Start of Block

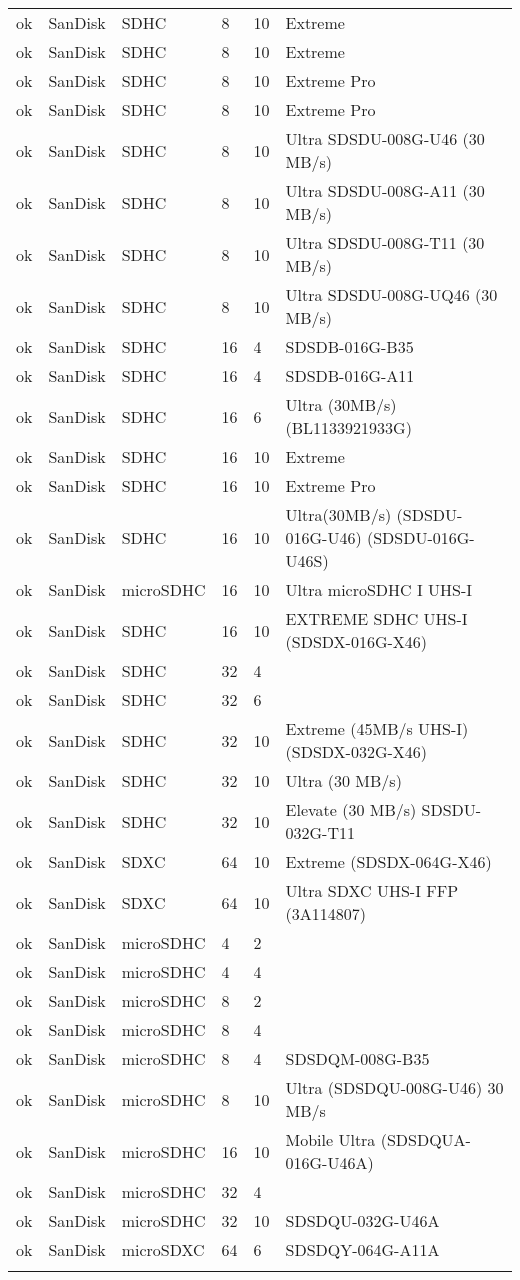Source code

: \begin{longtable}{llllp{}p{}}
  ok&SanDisk&SDHC&8&10&Extreme\\
  ok&SanDisk&SDHC&8&10&Extreme\\
  ok&SanDisk&SDHC&8&10&Extreme Pro\\
  ok&SanDisk&SDHC&8&10&Extreme Pro\\
  ok&SanDisk&SDHC&8&10&Ultra SDSDU-008G-U46 (30 MB/s)\\
  ok&SanDisk&SDHC&8&10&Ultra SDSDU-008G-A11 (30 MB/s)\\
  ok&SanDisk&SDHC&8&10&Ultra SDSDU-008G-T11 (30 MB/s)\\
  ok&SanDisk&SDHC&8&10&Ultra SDSDU-008G-UQ46 (30 MB/s)\\
  ok&SanDisk&SDHC&16&4&SDSDB-016G-B35\\
  ok&SanDisk&SDHC&16&4&SDSDB-016G-A11\\
  ok&SanDisk&SDHC&16&6&Ultra (30MB/s) (BL1133921933G)\\
  ok&SanDisk&SDHC&16&10&Extreme\\
  ok&SanDisk&SDHC&16&10&Extreme Pro\\
  ok&SanDisk&SDHC&16&10&Ultra(30MB/s) (SDSDU-016G-U46) (SDSDU-016G-U46S)\\
  ok&SanDisk&microSDHC&16&10&Ultra microSDHC I UHS-I\\
  ok&SanDisk&SDHC&16&10&EXTREME SDHC UHS-I (SDSDX-016G-X46)\\
  ok&SanDisk&SDHC&32&4\\
  ok&SanDisk&SDHC&32&6\\
  ok&SanDisk&SDHC&32&10&Extreme (45MB/s UHS-I) (SDSDX-032G-X46)\\
  ok&SanDisk&SDHC&32&10&Ultra (30 MB/s)\\
  ok&SanDisk&SDHC&32&10&Elevate (30 MB/s) SDSDU-032G-T11\\
  ok&SanDisk&SDXC&64&10&Extreme (SDSDX-064G-X46)\\
  ok&SanDisk&SDXC&64&10&Ultra SDXC UHS-I FFP (3A114807)\\
  ok&SanDisk&microSDHC&4&2\\
  ok&SanDisk&microSDHC&4&4\\
  ok&SanDisk&microSDHC&8&2\\
  ok&SanDisk&microSDHC&8&4\\
  ok&SanDisk&microSDHC&8&4&SDSDQM-008G-B35\\
  ok&SanDisk&microSDHC&8&10&Ultra (SDSDQU-008G-U46) 30 MB/s\\
  ok&SanDisk&microSDHC&16&10&Mobile Ultra (SDSDQUA-016G-U46A)\\
  ok&SanDisk&microSDHC&32&4\\
  ok&SanDisk&microSDHC&32&10&SDSDQU-032G-U46A\\
  ok&SanDisk&microSDXC&64&6&SDSDQY-064G-A11A\\\hline{}
\end{longtable}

End of Block

Pick out, from the lines above, every one that contains the string "SDSDX".

  ok&SanDisk&SDHC&16&10&EXTREME SDHC UHS-I (SDSDX-016G-X46)\\
  ok&SanDisk&SDHC&32&10&Extreme (45MB/s UHS-I) (SDSDX-032G-X46)\\
  ok&SanDisk&SDXC&64&10&Extreme (SDSDX-064G-X46)\\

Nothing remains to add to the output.